◆ **Required action**:
Repeat the records below exactly as they appear.

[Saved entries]
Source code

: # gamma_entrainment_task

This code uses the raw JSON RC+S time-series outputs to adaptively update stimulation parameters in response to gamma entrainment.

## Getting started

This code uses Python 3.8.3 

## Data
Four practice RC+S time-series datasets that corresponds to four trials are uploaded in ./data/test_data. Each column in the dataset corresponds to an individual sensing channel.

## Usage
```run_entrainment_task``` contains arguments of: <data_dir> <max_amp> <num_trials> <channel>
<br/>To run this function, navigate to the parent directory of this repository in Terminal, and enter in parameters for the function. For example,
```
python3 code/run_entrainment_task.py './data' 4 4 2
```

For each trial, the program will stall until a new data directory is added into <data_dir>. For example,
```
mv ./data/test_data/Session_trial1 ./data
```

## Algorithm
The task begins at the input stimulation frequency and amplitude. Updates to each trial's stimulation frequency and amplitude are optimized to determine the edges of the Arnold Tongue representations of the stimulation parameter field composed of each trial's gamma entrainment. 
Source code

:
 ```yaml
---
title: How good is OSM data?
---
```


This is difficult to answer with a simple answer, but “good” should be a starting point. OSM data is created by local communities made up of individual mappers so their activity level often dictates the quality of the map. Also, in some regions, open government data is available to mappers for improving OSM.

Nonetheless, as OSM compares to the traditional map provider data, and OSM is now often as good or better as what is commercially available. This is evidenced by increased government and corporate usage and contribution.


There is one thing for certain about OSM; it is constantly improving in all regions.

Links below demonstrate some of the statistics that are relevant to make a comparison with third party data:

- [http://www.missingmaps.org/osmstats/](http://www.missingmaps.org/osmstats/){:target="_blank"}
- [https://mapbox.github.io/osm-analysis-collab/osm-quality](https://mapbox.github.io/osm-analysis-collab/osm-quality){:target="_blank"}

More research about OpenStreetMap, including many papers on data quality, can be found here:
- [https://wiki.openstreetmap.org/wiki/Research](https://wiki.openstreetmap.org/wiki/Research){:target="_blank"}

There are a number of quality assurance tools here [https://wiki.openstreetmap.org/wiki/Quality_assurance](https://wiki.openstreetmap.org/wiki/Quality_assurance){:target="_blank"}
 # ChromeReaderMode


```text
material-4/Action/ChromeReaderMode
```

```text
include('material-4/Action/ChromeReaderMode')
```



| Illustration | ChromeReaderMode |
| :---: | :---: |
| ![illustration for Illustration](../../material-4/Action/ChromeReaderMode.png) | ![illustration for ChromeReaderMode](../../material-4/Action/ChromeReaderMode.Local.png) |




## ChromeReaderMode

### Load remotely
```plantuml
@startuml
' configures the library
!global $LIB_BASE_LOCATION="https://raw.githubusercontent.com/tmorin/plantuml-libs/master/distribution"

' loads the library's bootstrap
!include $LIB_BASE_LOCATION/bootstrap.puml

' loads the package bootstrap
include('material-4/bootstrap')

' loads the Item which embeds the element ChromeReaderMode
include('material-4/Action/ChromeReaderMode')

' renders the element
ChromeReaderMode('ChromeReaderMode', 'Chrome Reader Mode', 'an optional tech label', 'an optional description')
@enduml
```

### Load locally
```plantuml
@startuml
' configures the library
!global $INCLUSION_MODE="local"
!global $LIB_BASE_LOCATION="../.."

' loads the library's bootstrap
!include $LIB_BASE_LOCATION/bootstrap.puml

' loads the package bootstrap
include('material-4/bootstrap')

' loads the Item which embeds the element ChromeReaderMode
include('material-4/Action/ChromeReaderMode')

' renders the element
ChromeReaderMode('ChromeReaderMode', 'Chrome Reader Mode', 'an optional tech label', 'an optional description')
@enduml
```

◆ **Solution to the problem**:
Source code

: # gamma_entrainment_task

This code uses the raw JSON RC+S time-series outputs to adaptively update stimulation parameters in response to gamma entrainment.

## Getting started

This code uses Python 3.8.3 

## Data
Four practice RC+S time-series datasets that corresponds to four trials are uploaded in ./data/test_data. Each column in the dataset corresponds to an individual sensing channel.

## Usage
```run_entrainment_task``` contains arguments of: <data_dir> <max_amp> <num_trials> <channel>
<br/>To run this function, navigate to the parent directory of this repository in Terminal, and enter in parameters for the function. For example,
```
python3 code/run_entrainment_task.py './data' 4 4 2
```

For each trial, the program will stall until a new data directory is added into <data_dir>. For example,
```
mv ./data/test_data/Session_trial1 ./data
```

## Algorithm
The task begins at the input stimulation frequency and amplitude. Updates to each trial's stimulation frequency and amplitude are optimized to determine the edges of the Arnold Tongue representations of the stimulation parameter field composed of each trial's gamma entrainment. 
Source code

:
 ```yaml
---
title: How good is OSM data?
---
```


This is difficult to answer with a simple answer, but “good” should be a starting point. OSM data is created by local communities made up of individual mappers so their activity level often dictates the quality of the map. Also, in some regions, open government data is available to mappers for improving OSM.

Nonetheless, as OSM compares to the traditional map provider data, and OSM is now often as good or better as what is commercially available. This is evidenced by increased government and corporate usage and contribution.


There is one thing for certain about OSM; it is constantly improving in all regions.

Links below demonstrate some of the statistics that are relevant to make a comparison with third party data:

- [http://www.missingmaps.org/osmstats/](http://www.missingmaps.org/osmstats/){:target="_blank"}
- [https://mapbox.github.io/osm-analysis-collab/osm-quality](https://mapbox.github.io/osm-analysis-collab/osm-quality){:target="_blank"}

More research about OpenStreetMap, including many papers on data quality, can be found here:
- [https://wiki.openstreetmap.org/wiki/Research](https://wiki.openstreetmap.org/wiki/Research){:target="_blank"}

There are a number of quality assurance tools here [https://wiki.openstreetmap.org/wiki/Quality_assurance](https://wiki.openstreetmap.org/wiki/Quality_assurance){:target="_blank"}
 # ChromeReaderMode


```text
material-4/Action/ChromeReaderMode
```

```text
include('material-4/Action/ChromeReaderMode')
```



| Illustration | ChromeReaderMode |
| :---: | :---: |
| ![illustration for Illustration](../../material-4/Action/ChromeReaderMode.png) | ![illustration for ChromeReaderMode](../../material-4/Action/ChromeReaderMode.Local.png) |




## ChromeReaderMode

### Load remotely
```plantuml
@startuml
' configures the library
!global $LIB_BASE_LOCATION="https://raw.githubusercontent.com/tmorin/plantuml-libs/master/distribution"

' loads the library's bootstrap
!include $LIB_BASE_LOCATION/bootstrap.puml

' loads the package bootstrap
include('material-4/bootstrap')

' loads the Item which embeds the element ChromeReaderMode
include('material-4/Action/ChromeReaderMode')

' renders the element
ChromeReaderMode('ChromeReaderMode', 'Chrome Reader Mode', 'an optional tech label', 'an optional description')
@enduml
```

### Load locally
```plantuml
@startuml
' configures the library
!global $INCLUSION_MODE="local"
!global $LIB_BASE_LOCATION="../.."

' loads the library's bootstrap
!include $LIB_BASE_LOCATION/bootstrap.puml

' loads the package bootstrap
include('material-4/bootstrap')

' loads the Item which embeds the element ChromeReaderMode
include('material-4/Action/ChromeReaderMode')

' renders the element
ChromeReaderMode('ChromeReaderMode', 'Chrome Reader Mode', 'an optional tech label', 'an optional description')
@enduml
```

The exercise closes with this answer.